30 29. Kemarahan Gino

Gina bangkit dari kasur, ia melepas selang oksigen yang sedari tadi terpasang di hidung mancungnya. Daripada melepas jarum infus dari tangan kirinya, Gina lebih memilih membawa cairan infus di genggamannya menuju ke arah pintu kamar untuk keluar mencari kakak kembarnya.

Tentu saja ia khawatir, bahkan sangat.

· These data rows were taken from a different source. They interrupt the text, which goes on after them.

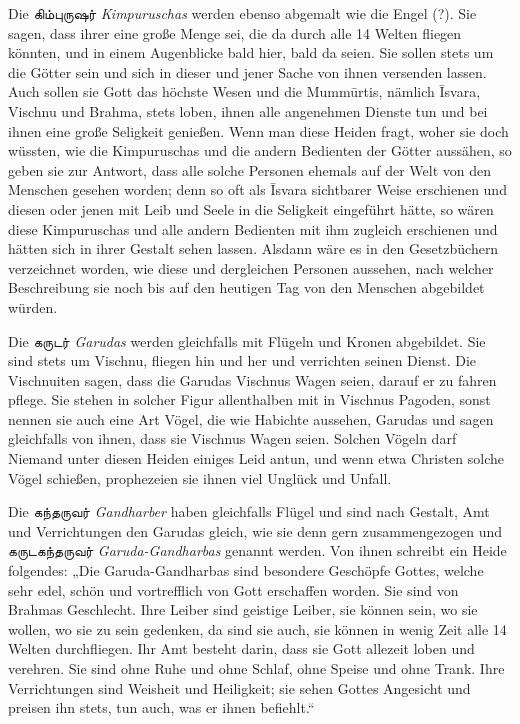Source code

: \documentclass{article}
\newcommand{\TamilText}[1]{\texttamil{#1}}
\newcommand{\tam}[1]{\TamilText{#1}}
\begin{document}
Die \tam{கிம்புருஷர்} \emph{Kimpuruschas} werden ebenso abgemalt wie die Engel (?). Sie sagen, dass ihrer eine große Menge sei, die da durch alle 14 Welten fliegen könnten, und in einem Augenblicke bald hier, bald da seien. Sie sollen stets um die Götter sein und sich in dieser und jener Sache von ihnen versenden lassen. Auch sollen sie Gott das höchste Wesen und die Mumm\={u}rtis, nämlich \={I}svara, Vischnu und Brahma, stets loben, ihnen alle angenehmen Dienste tun und bei ihnen eine große Seligkeit genießen. Wenn man diese Heiden fragt, woher sie doch wüssten, wie die Kimpuruschas und die andern Bedienten der Götter aussähen, so geben sie zur Antwort, dass alle solche Personen ehemals auf der Welt von den Menschen gesehen worden; denn so oft als \={I}svara sichtbarer Weise erschienen und diesen oder jenen mit Leib und Seele in die Seligkeit eingeführt hätte, so wären diese Kimpuruschas und alle andern Bedienten mit ihm zugleich erschienen und hätten sich in ihrer Gestalt sehen lassen. Alsdann wäre es in den Gesetzbüchern verzeichnet worden, wie diese und dergleichen Personen aussehen, nach welcher Beschreibung sie noch bis auf den heutigen Tag von den Menschen abgebildet würden.

Die \tam{கருடர்} \emph{Garudas} werden gleichfalls mit Flügeln und Kronen abgebildet. Sie sind stets um Vischnu, fliegen hin und her und verrichten seinen Dienst. Die Vischnuiten sagen, dass die Garudas Vischnus Wagen seien, darauf er zu fahren pflege. Sie stehen in solcher Figur allenthalben mit in Vischnus Pagoden, sonst nennen sie auch eine Art Vögel, die wie Habichte aussehen, Garudas und sagen gleichfalls von ihnen, dass sie Vischnus Wagen seien. Solchen Vögeln darf Niemand unter diesen Heiden einiges Leid antun, und wenn etwa Christen solche Vögel schießen, prophezeien sie ihnen viel Unglück und Unfall.

Die \tam{கந்தருவர்} \emph{Gandharber} haben gleichfalls Flügel und sind nach Gestalt, Amt und Verrichtungen den Garudas gleich, wie sie denn gern zusammengezogen und \tam{கருடகந்தருவர்} \emph{Garuda-Gandharbas} genannt werden. Von ihnen schreibt ein Heide folgendes: „Die Garuda-Gandharbas sind besondere Geschöpfe Gottes, welche sehr edel, schön und vortrefflich von Gott erschaffen worden. Sie sind von Brahmas Geschlecht. Ihre Leiber sind geistige Leiber, sie können sein, wo sie wollen, wo sie zu sein gedenken, da sind sie auch, sie können in wenig Zeit alle 14 Welten durchfliegen. Ihr Amt besteht darin, dass sie Gott allezeit loben und verehren. Sie sind ohne Ruhe und ohne Schlaf, ohne Speise und ohne Trank. Ihre Verrichtungen sind Weisheit und Heiligkeit; sie sehen Gottes Angesicht und preisen ihn stets, tun auch, was er ihnen befiehlt.“
\end{document}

Kenapa tiba-tiba Gian menjadi seperti itu dan mencari Gino? Selama tujuh belas tahun tumbuh bersama, Gian dan Gino belum pernah bertengkar sebelumnya. Dan saat ini, Gina sangat cemas akan kedua kakaknya itu.

Selagi sebelah tangannya yang tidak memegang cairan infus menarik gagang pintu lalu dibuka, Gina tersentak kaget saat penampakan tubuh besar Gian ada di hadapannya dan hendak membuka pintu kamarnya juga. 

"Kamu mau kemana?" tanya Gian. Dari kedua bahu Gian yang masih menegang dengan riak wajah yang menahan amarah, Gina tahu bahwa kakaknya itu masih menahan emosinya.

"Loh kok turun dari kasur?" Kali ini suara yang mengalun di telinga Gina terdengar lebih lembut daripada seorang Gian. Gino memiringkan wajahnya yang terhalang oleh kepala kakaknya agar bisa melihat apa yang dilakukan adik perempuannya lebih jelas lagi.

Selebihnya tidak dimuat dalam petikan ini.